Source material START

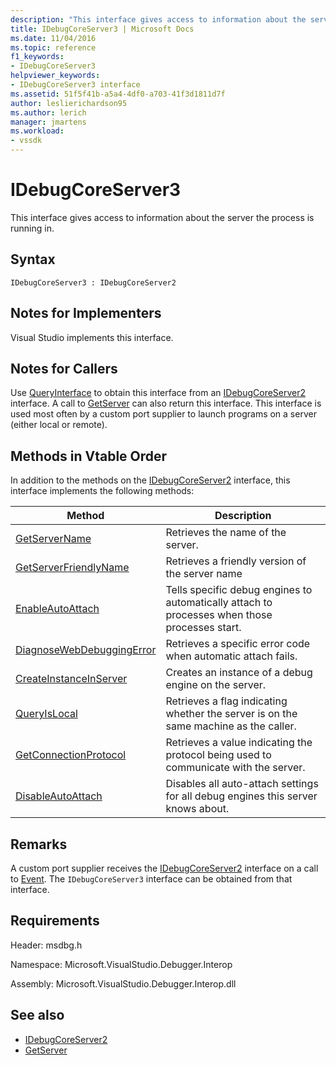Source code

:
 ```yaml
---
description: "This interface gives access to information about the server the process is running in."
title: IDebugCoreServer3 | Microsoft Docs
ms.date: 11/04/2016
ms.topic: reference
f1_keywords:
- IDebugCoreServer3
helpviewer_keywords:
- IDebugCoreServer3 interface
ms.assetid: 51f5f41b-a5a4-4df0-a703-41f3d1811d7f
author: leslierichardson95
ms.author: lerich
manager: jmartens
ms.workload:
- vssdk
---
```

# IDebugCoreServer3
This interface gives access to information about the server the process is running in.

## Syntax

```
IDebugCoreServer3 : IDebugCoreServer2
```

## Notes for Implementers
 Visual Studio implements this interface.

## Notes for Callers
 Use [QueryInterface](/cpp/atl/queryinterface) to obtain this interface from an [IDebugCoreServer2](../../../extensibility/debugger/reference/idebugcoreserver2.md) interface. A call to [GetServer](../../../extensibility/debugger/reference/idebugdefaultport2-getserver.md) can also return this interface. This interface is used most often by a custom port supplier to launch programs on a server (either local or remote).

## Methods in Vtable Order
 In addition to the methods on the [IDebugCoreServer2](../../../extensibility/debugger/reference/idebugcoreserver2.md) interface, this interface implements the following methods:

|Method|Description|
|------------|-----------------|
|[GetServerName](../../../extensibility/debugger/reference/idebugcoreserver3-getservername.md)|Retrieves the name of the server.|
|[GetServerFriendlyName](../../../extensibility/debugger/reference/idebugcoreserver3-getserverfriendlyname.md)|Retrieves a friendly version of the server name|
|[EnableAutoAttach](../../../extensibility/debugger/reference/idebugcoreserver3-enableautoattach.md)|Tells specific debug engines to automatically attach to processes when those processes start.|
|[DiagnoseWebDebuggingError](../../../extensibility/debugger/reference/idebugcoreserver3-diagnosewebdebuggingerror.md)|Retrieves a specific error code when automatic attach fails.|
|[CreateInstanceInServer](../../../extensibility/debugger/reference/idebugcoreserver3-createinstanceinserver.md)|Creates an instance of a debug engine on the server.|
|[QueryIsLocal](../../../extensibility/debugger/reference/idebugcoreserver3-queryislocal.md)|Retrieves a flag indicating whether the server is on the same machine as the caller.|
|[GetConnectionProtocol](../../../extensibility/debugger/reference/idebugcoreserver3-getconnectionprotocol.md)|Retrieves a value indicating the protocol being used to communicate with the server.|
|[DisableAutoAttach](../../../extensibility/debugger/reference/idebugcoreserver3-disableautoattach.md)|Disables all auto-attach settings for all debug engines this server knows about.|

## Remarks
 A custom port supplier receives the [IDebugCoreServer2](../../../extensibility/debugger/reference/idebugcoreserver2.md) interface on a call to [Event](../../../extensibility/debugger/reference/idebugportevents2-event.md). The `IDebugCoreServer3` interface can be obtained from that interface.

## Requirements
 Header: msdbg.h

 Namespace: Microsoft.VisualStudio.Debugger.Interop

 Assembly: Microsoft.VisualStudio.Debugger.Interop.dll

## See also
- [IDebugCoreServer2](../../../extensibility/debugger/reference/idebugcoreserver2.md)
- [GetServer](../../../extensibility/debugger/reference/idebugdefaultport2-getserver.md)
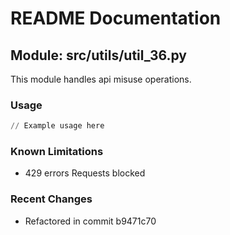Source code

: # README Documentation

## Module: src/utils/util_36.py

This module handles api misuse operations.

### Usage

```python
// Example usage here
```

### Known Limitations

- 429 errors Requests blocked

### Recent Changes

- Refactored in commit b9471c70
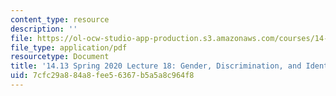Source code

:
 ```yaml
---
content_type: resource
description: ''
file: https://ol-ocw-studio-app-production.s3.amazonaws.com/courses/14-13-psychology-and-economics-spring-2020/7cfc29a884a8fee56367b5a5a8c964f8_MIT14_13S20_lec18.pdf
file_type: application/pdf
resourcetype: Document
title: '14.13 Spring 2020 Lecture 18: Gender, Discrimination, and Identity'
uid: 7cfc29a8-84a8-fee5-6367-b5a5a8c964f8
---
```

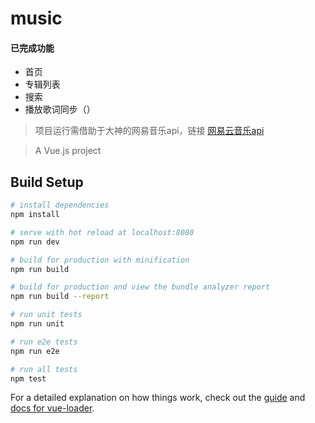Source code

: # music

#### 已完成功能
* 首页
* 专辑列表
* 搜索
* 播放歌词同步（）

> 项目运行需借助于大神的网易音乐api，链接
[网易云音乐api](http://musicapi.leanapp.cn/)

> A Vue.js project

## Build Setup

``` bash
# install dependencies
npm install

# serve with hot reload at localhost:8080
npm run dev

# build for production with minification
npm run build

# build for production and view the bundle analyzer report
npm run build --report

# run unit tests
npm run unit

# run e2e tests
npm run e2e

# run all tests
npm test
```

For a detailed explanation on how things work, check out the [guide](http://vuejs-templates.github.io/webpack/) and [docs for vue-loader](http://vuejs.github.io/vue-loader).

Source material END

**Work to complete**
Determine how many lines of the data include the word "VisualStudio". Reply with the count and no other text.

**Your response**
2